**Provided records**
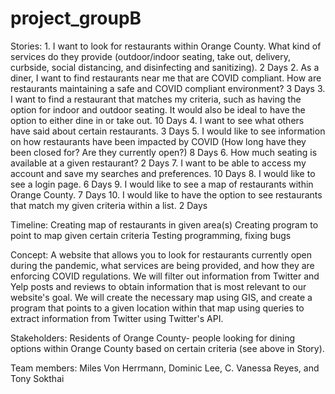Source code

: # project_groupB

Stories: 1. I want to look for restaurants within Orange County. What kind of services do they provide (outdoor/indoor seating, take out, delivery, curbside, social distancing, and disinfecting and sanitizing). 2 Days
         2. As a diner, I want to find restaurants near me that are COVID compliant. How are restaurants maintaining a safe and COVID compliant environment? 3 Days
         3. I want to find a restaurant that matches my criteria, such as having the option for indoor and outdoor seating. It would also be ideal to have the option to either dine in or take out. 10 Days
         4. I want to see what others have said about certain restaurants. 3 Days
         5. I would like to see information on how restaurants have been impacted by COVID (How long have they been closed for? Are they currently open?) 8 Days
         6. How much seating is available at a given restaurant? 2 Days
         7. I want to be able to access my account and save my searches and preferences. 10 Days
         8. I would like to see a login page. 6 Days
         9. I would like to see a map of restaurants within Orange County. 7 Days
         10. I would like to have the option to see restaurants that match my given criteria within a list. 2 Days

Timeline: Creating map of restaurants in given area(s)
				  Creating program to point to map given certain criteria
				  Testing programming, fixing bugs
				
Concept: A website that allows you to look for restaurants currently open during the pandemic, what services are being provided, and how they are enforcing COVID regulations. We will filter out information from Twitter and Yelp posts and reviews to obtain information that is most relevant to our website's goal. We will create the necessary map using GIS, and create a program that points to a given location within that map using queries to extract information from Twitter using Twitter's API.

Stakeholders: Residents of Orange County- people looking for dining options within Orange County based on certain criteria (see above in Story).

Team members: Miles Von Herrmann, Dominic Lee, C. Vanessa Reyes, and Tony Sokthai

**Exercise directions**
The required output is an exact retyping of the lines from the one that contains "Creating program to" through the last line of the material above.

**Your solution**
				  Creating program to point to map given certain criteria
				  Testing programming, fixing bugs
				
Concept: A website that allows you to look for restaurants currently open during the pandemic, what services are being provided, and how they are enforcing COVID regulations. We will filter out information from Twitter and Yelp posts and reviews to obtain information that is most relevant to our website's goal. We will create the necessary map using GIS, and create a program that points to a given location within that map using queries to extract information from Twitter using Twitter's API.

Stakeholders: Residents of Orange County- people looking for dining options within Orange County based on certain criteria (see above in Story).

Team members: Miles Von Herrmann, Dominic Lee, C. Vanessa Reyes, and Tony Sokthai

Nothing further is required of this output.